We focus this analysis on wind and solar electricity generation because they provide clean but intermittent energy (after all, we can’t control when the wind is blowing and the sun is shining!). As the U.S. works to reduce carbon emissions and combat climate change, the grid will be more reliant on these intermittent energy sources, so understanding their impact on grid reliability is crucial.

Code
us_gen_data <- read.csv("US_generation.csv")

colnames(us_gen_data)[1] <- "Year"

us_gen_data <- us_gen_data |>
  filter(Year >= 1990)

data1_long <- us_gen_data |>
  select(Year, wind, solar, `coal`, `natural.gas`, `nuclear`, `other.renewables`, `petroleum.and.other`) |>
  pivot_longer(cols = -Year, names_to = "Energy_Source", values_to = "Generation")

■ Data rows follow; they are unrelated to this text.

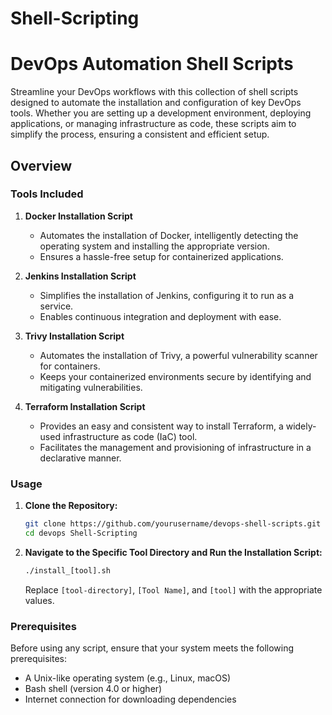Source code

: # Shell-Scripting
# DevOps Automation Shell Scripts

Streamline your DevOps workflows with this collection of shell scripts designed to automate the installation and configuration of key DevOps tools. Whether you are setting up a development environment, deploying applications, or managing infrastructure as code, these scripts aim to simplify the process, ensuring a consistent and efficient setup.

## Overview

### Tools Included

1. **Docker Installation Script**
   - Automates the installation of Docker, intelligently detecting the operating system and installing the appropriate version.
   - Ensures a hassle-free setup for containerized applications.

2. **Jenkins Installation Script**
   - Simplifies the installation of Jenkins, configuring it to run as a service.
   - Enables continuous integration and deployment with ease.

3. **Trivy Installation Script**
   - Automates the installation of Trivy, a powerful vulnerability scanner for containers.
   - Keeps your containerized environments secure by identifying and mitigating vulnerabilities.

4. **Terraform Installation Script**
   - Provides an easy and consistent way to install Terraform, a widely-used infrastructure as code (IaC) tool.
   - Facilitates the management and provisioning of infrastructure in a declarative manner.

### Usage

1. **Clone the Repository:**
    ```bash
    git clone https://github.com/yourusername/devops-shell-scripts.git
    cd devops Shell-Scripting
    ```

2. **Navigate to the Specific Tool Directory and Run the Installation Script:**
    ```bash
    ./install_[tool].sh
    ```

   Replace `[tool-directory]`, `[Tool Name]`, and `[tool]` with the appropriate values.

### Prerequisites

Before using any script, ensure that your system meets the following prerequisites:

- A Unix-like operating system (e.g., Linux, macOS)
- Bash shell (version 4.0 or higher)
- Internet connection for downloading dependencies

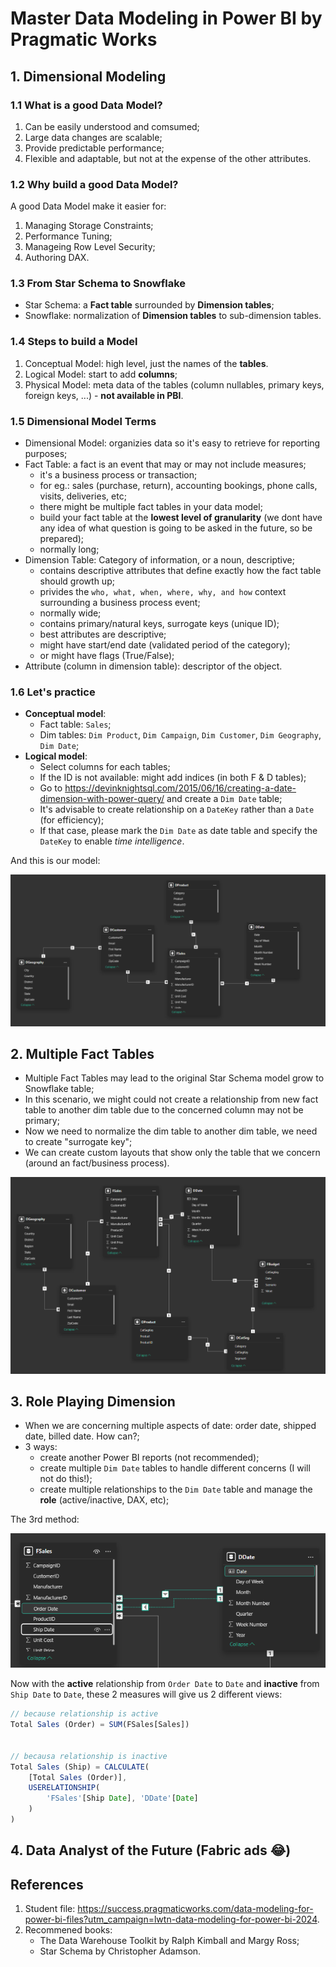 # Master Data Modeling in Power BI by **Pragmatic Works**

## 1. Dimensional Modeling

### 1.1 What is a good Data Model?

1. Can be easily understood and comsumed;
2. Large data changes are scalable;
3. Provide predictable performance;
4. Flexible and adaptable, but not at the expense of the other attributes.

### 1.2 Why build a good Data Model?

A good Data Model make it easier for:

1. Managing Storage Constraints;
2. Performance Tuning;
3. Manageing Row Level Security;
4. Authoring DAX.

### 1.3 From Star Schema to Snowflake

- Star Schema: a **Fact table** surrounded by **Dimension tables**;
- Snowflake: normalization of **Dimension tables** to sub-dimension tables.

### 1.4 Steps to build a Model

1. Conceptual Model: high level, just the names of the **tables**.
2. Logical Model: start to add **columns**;
3. Physical Model: meta data of the tables (column nullables, primary keys, foreign keys, ...) - **not available in PBI**.

### 1.5 Dimensional Model Terms

- Dimensional Model: organizies data so it's easy to retrieve for reporting purposes;
- Fact Table: a fact is an event that may or may not include measures;
  - it's a business process or transaction;
  - for eg.: sales (purchase, return), accounting bookings, phone calls, visits, deliveries, etc;
  - there might be multiple fact tables in your data model;
  - build your fact table at the **lowest level of granularity** (we dont have any idea of what question is going to be asked in the future, so be prepared);
  - normally long;
- Dimension Table: Category of information, or a noun, descriptive;
  - contains descriptive attributes that define exactly how the fact table should growth up;
  - privides the `who, what, when, where, why, and how` context surrounding a business process event;
  - normally wide;
  - contains primary/natural keys, surrogate keys (unique ID);
  - best attributes are descriptive;
  - might have start/end date (validated period of the category);
  - or might have flags (True/False);
- Attribute (column in dimension table): descriptor of the object.

### 1.6 Let's practice

- **Conceptual model**:
  - Fact table: `Sales`;
  - Dim tables: `Dim Product`, `Dim Campaign`, `Dim Customer`, `Dim Geography`, `Dim Date`;
- **Logical model**:
  - Select columns for each tables;
  - If the ID is not available: might add indices (in both F & D tables);
  - Go to <https://devinknightsql.com/2015/06/16/creating-a-date-dimension-with-power-query/> and create a `Dim Date` table;
  - It's advisable to create relationship on a `DateKey` rather than a `Date` (for efficiency);
  - If that case, please mark the `Dim Date` as date table and specify the `DateKey` to enable *time intelligence*.

And this is our model:

![our model!](the_model.png)

## 2. Multiple Fact Tables

- Multiple Fact Tables may lead to the original Star Schema model grow to Snowflake table;
- In this scenario, we might could not create a relationship from new fact table to another dim table due to the concerned column may not be primary;
- Now we need to normalize the dim table to another dim table, we need to create "surrogate key";
- We can create custom layouts that show only the table that we concern (around an fact/business process).

![this is how our model now looks like](multi_fact_tables.png)

## 3. Role Playing Dimension

- When we are concerning multiple aspects of date: order date, shipped date, billed date. How can?;
- 3 ways:
  - create another Power BI reports (not recommended);
  - create multiple `Dim Date` tables to handle different concerns (I will not do this!);
  - create multiple relationships to the `Dim Date` table and manage the **role** (active/inactive, DAX, etc);

The 3rd method:

![2 date (order, ship date) from `FSales` to `DDate`](2_date_relationships.png)

Now with the **active** relationship from `Order Date` to `Date` and **inactive** from `Ship Date` to `Date`, these 2 measures will give us 2 different views:

```js
// because relationship is active
Total Sales (Order) = SUM(FSales[Sales])


// becausa relationship is inactive
Total Sales (Ship) = CALCULATE(
    [Total Sales (Order)],
    USERELATIONSHIP(
        'FSales'[Ship Date], 'DDate'[Date]
    )
)
```

## 4. Data Analyst of the Future (Fabric ads 😂)

## References

1. Student file: <https://success.pragmaticworks.com/data-modeling-for-power-bi-files?utm_campaign=lwtn-data-modeling-for-power-bi-2024>.
2. Recommened books:
   - The Data Warehouse Toolkit by Ralph Kimball and Margy Ross;
   - Star Schema by Christopher Adamson.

# Set factor levels (wind and solar at the top)
data1_long$Energy_Source <- factor(data1_long$Energy_Source, 
                                  levels = c("solar","wind","other.renewables", "nuclear", "natural.gas",
                                             "petroleum.and.other", "coal"))
# Area Chart
ggplot(data1_long, aes(x = Year, y = Generation, fill = Energy_Source)) +
  geom_area(alpha = 0.8, position = "stack") +
  scale_fill_manual(values = c("coal" = "gray10", 
                               "natural.gas" = "gray50", 
                               "nuclear" = "gray80", 
                               "other.renewables" = "cornflowerblue", 
                               "petroleum.and.other" = "gray30",
                               "wind" = "green4",
                               "solar" = "yellow")) +
  labs(title = "US Electricity Generation Capacity (MW) by Source 1990-2023",
       x = "Year",
       y = "Electricity Generation Capacity (MW)",
       fill = "Energy Source") +
  theme_minimal()

The plot above may give the impression that wind and solar currently contribute only a modest portion to the U.S. energy mix. However, when we plot their share of the country’s total electricity generation from 1990 to 2023, we see a significant growth trajectory. Starting from near zero contribution in the 1990s, wind and solar now account for 14.1% of total generation as of 2023. This trend is expected to accelerate significantly in the coming decades. According to EIA forecasts, wind and solar are projected to reach nearly 50% of total electricity generation by 2050.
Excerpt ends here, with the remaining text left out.